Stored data

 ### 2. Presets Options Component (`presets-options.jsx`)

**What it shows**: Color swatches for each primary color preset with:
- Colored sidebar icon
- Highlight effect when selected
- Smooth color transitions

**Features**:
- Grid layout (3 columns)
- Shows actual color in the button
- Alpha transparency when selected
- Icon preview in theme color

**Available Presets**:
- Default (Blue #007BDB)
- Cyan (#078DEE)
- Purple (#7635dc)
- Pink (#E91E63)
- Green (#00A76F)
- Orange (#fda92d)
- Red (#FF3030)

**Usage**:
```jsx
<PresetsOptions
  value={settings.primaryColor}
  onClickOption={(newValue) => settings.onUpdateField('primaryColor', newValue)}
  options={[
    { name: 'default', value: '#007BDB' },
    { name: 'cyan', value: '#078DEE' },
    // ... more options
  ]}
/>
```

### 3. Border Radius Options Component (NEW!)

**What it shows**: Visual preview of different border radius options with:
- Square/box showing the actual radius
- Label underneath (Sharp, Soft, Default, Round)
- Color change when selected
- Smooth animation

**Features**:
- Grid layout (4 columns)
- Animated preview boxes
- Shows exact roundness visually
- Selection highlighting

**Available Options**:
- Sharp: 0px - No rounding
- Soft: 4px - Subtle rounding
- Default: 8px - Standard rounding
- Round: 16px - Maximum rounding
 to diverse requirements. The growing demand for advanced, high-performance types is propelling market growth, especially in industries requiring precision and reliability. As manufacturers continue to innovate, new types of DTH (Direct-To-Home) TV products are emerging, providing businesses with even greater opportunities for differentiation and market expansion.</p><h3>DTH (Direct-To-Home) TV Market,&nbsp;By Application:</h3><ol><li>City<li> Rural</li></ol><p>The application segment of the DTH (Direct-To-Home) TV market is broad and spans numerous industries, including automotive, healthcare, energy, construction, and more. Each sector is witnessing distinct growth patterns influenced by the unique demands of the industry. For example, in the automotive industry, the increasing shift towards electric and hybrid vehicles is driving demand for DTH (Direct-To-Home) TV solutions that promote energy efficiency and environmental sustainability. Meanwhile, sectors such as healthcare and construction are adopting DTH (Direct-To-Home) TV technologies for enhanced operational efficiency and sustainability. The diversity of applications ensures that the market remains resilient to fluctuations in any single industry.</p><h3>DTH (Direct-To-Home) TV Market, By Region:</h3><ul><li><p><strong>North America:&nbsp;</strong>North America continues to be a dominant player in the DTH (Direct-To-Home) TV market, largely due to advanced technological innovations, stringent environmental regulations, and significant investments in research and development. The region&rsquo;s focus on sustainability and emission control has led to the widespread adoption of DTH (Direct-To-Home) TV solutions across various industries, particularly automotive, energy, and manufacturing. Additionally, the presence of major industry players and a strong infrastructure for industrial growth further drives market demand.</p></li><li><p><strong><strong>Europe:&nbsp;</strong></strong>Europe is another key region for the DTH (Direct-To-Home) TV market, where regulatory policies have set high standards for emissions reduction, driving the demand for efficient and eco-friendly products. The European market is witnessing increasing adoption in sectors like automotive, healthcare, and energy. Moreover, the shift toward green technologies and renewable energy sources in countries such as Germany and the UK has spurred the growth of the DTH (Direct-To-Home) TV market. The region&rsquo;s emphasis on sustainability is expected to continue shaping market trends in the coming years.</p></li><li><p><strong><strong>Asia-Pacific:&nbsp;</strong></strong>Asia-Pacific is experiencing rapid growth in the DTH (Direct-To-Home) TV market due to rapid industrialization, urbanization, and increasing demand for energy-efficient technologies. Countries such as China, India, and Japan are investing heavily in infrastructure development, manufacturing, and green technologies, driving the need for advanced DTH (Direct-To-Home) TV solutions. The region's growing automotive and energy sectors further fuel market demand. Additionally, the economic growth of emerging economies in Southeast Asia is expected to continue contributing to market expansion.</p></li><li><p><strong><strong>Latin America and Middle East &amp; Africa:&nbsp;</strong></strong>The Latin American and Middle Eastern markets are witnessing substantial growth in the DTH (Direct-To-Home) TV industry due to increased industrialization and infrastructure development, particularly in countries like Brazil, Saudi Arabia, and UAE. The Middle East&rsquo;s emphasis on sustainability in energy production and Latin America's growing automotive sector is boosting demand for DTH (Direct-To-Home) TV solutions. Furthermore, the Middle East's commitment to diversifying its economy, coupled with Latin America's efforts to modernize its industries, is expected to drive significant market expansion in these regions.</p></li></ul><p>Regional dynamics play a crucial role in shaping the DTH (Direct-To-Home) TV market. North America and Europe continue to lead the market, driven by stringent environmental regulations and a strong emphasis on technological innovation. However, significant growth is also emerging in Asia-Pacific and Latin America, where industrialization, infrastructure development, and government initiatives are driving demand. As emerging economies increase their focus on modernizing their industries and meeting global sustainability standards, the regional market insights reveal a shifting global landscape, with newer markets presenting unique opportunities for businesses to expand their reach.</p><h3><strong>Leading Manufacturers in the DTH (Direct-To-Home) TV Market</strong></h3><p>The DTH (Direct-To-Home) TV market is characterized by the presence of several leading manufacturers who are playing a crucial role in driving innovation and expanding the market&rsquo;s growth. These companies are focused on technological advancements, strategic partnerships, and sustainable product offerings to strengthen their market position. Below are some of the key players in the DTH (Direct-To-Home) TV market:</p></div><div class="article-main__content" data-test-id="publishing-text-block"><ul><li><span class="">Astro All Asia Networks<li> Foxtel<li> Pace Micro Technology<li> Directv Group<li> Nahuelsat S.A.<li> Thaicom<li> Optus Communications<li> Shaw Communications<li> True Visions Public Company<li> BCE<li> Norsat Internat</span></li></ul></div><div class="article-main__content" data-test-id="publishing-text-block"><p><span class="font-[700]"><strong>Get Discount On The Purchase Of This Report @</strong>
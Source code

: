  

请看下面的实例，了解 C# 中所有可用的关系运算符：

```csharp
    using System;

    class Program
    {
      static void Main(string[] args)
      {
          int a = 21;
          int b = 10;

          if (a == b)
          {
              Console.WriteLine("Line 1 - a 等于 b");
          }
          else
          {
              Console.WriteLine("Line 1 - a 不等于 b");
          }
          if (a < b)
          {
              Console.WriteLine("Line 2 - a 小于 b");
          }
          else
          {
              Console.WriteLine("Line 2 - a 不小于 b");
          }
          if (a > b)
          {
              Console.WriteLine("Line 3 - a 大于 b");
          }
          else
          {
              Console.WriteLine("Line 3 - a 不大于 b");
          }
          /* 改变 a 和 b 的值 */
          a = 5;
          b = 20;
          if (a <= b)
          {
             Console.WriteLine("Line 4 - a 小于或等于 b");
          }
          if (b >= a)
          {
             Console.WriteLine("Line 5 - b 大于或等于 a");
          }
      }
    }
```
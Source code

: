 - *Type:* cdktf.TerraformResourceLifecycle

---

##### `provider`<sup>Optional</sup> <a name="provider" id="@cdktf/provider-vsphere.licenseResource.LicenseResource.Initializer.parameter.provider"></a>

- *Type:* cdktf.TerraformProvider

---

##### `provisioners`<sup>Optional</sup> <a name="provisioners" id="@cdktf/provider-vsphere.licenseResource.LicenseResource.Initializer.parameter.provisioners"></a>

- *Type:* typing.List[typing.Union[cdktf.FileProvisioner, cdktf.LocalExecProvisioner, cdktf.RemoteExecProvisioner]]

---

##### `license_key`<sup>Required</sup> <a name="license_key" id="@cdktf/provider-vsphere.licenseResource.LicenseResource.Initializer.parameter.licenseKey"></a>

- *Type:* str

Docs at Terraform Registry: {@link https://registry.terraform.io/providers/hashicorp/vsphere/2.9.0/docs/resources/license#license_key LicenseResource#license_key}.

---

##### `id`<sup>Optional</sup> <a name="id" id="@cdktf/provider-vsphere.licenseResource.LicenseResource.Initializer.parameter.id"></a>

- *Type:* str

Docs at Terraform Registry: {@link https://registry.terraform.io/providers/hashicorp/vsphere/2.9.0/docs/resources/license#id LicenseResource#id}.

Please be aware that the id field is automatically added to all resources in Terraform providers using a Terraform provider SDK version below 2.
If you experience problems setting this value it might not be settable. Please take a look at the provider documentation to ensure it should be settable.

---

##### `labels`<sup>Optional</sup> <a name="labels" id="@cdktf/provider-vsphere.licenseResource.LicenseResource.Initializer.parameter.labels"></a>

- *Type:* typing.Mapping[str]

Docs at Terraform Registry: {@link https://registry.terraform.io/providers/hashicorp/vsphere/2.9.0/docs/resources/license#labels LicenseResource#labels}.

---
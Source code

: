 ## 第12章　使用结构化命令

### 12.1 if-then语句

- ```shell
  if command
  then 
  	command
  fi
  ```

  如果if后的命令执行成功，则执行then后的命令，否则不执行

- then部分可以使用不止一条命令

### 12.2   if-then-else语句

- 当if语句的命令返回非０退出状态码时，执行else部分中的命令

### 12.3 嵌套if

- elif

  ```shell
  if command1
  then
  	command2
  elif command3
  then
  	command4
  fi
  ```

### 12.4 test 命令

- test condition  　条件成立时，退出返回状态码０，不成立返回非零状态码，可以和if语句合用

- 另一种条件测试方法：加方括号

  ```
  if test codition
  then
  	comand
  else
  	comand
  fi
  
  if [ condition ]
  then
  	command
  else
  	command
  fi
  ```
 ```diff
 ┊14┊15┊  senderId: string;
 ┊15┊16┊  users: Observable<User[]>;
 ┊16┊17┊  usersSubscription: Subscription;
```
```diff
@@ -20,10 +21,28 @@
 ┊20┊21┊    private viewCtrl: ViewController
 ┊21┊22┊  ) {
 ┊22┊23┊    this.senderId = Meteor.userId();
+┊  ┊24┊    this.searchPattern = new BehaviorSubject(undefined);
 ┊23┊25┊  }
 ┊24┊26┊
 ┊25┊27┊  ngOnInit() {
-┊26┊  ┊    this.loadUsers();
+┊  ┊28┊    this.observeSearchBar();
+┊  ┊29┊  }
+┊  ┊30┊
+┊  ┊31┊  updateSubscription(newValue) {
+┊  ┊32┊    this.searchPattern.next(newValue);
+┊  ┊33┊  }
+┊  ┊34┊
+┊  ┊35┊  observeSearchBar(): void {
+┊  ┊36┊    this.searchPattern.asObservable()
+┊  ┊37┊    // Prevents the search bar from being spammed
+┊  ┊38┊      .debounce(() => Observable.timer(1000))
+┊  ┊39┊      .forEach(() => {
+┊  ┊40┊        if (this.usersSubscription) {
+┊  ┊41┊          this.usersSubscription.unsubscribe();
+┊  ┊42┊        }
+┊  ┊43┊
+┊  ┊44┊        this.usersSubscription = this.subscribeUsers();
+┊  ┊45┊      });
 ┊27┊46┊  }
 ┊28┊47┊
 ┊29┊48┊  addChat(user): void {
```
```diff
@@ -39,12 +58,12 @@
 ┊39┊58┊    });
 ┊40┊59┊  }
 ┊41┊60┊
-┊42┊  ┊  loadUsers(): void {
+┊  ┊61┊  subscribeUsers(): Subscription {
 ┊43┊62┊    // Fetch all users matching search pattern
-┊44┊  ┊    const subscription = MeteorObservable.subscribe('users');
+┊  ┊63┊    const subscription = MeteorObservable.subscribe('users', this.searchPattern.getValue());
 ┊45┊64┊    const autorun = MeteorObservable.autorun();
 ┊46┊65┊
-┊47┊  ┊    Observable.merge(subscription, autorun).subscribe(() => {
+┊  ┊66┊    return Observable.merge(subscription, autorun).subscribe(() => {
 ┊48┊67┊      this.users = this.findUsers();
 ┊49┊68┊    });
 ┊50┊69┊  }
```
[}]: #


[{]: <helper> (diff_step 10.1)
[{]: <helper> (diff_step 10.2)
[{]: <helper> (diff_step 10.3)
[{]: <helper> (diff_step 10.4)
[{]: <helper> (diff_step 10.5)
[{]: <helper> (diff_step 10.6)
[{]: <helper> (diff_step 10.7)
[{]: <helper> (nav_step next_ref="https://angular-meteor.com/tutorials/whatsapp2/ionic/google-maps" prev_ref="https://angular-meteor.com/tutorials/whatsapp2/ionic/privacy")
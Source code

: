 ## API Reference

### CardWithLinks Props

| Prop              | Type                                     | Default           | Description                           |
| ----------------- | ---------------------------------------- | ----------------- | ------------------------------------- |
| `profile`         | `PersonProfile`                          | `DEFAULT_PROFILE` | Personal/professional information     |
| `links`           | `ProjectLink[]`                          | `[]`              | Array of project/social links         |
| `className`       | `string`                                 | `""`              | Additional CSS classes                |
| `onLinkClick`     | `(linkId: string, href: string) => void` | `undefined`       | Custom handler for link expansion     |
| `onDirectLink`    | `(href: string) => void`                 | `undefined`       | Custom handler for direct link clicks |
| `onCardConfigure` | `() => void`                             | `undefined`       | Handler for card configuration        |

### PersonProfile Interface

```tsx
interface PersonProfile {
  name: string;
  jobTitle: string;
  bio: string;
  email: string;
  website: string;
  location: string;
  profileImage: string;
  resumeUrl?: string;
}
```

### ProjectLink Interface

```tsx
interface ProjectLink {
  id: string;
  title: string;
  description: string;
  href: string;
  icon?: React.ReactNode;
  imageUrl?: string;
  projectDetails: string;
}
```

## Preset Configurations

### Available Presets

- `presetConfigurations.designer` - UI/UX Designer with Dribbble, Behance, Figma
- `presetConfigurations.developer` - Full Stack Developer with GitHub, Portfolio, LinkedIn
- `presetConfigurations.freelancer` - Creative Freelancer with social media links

Exercise:
Reproduce exactly the lines from the beginning of the entries above up to and including the line that contains "- Purple (#7635dc)".

Answer for the task:
 ### 2. Presets Options Component (`presets-options.jsx`)

**What it shows**: Color swatches for each primary color preset with:
- Colored sidebar icon
- Highlight effect when selected
- Smooth color transitions

**Features**:
- Grid layout (3 columns)
- Shows actual color in the button
- Alpha transparency when selected
- Icon preview in theme color

**Available Presets**:
- Default (Blue #007BDB)
- Cyan (#078DEE)
- Purple (#7635dc)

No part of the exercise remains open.